● Brief:
Would you transcribe the listing exactly as it stands, minus any images?

• • • • •

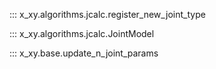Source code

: ::: x_xy.algorithms.jcalc.register_new_joint_type

::: x_xy.algorithms.jcalc.JointModel

::: x_xy.base.update_n_joint_params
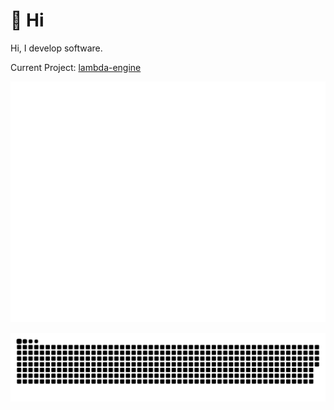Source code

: # 👋 Hi
Hi, I develop software.

Current Project: [lambda-engine](https://github.com/Interfiber/lambda-engine.git)

![](./github-metrics.svg)

![](https://raw.githubusercontent.com/Interfiber/Interfiber/output/github-contribution-grid-snake.svg)
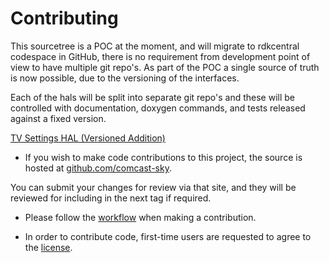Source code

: # Contributing

This sourcetree is a POC at the moment, and will migrate to rdkcentral codespace in GitHub, there is no requirement from development point of view to have multiple git repo's. As part of the POC a single source of truth is now possible, due to the versioning of the interfaces.

Each of the hals will be split into separate git repo's and these will be controlled with documentation, doxygen commands, and tests released against a fixed version.

[TV Settings HAL (Versioned Addition) ](https://github.com/comcast-sky/rdk-components-hal-tvsettings)

- If you wish to make code contributions to this project, the source is hosted at [github.com/comcast-sky](https://github.com/comcast-sky/rdk-components-hal-tvsettings).

You can submit your changes for review via that site, and they will be reviewed for including in the next tag if required.

- Please follow the [workflow](TBC) when making a contribution.

- In order to contribute code, first-time users are requested to agree to the [license](https://wiki.rdkcentral.com/signup.action).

• • • • •

● Result of this task:
Source code

: ::: x_xy.algorithms.jcalc.register_new_joint_type

::: x_xy.algorithms.jcalc.JointModel

::: x_xy.base.update_n_joint_params
Source code

: # 👋 Hi
Hi, I develop software.

Current Project: [lambda-engine](https://github.com/Interfiber/lambda-engine.git)

![](./github-metrics.svg)

![](https://raw.githubusercontent.com/Interfiber/Interfiber/output/github-contribution-grid-snake.svg)
Source code

: # Contributing

This sourcetree is a POC at the moment, and will migrate to rdkcentral codespace in GitHub, there is no requirement from development point of view to have multiple git repo's. As part of the POC a single source of truth is now possible, due to the versioning of the interfaces.

Each of the hals will be split into separate git repo's and these will be controlled with documentation, doxygen commands, and tests released against a fixed version.

[TV Settings HAL (Versioned Addition) ](https://github.com/comcast-sky/rdk-components-hal-tvsettings)

- If you wish to make code contributions to this project, the source is hosted at [github.com/comcast-sky](https://github.com/comcast-sky/rdk-components-hal-tvsettings).

You can submit your changes for review via that site, and they will be reviewed for including in the next tag if required.

- Please follow the [workflow](TBC) when making a contribution.

- In order to contribute code, first-time users are requested to agree to the [license](https://wiki.rdkcentral.com/signup.action).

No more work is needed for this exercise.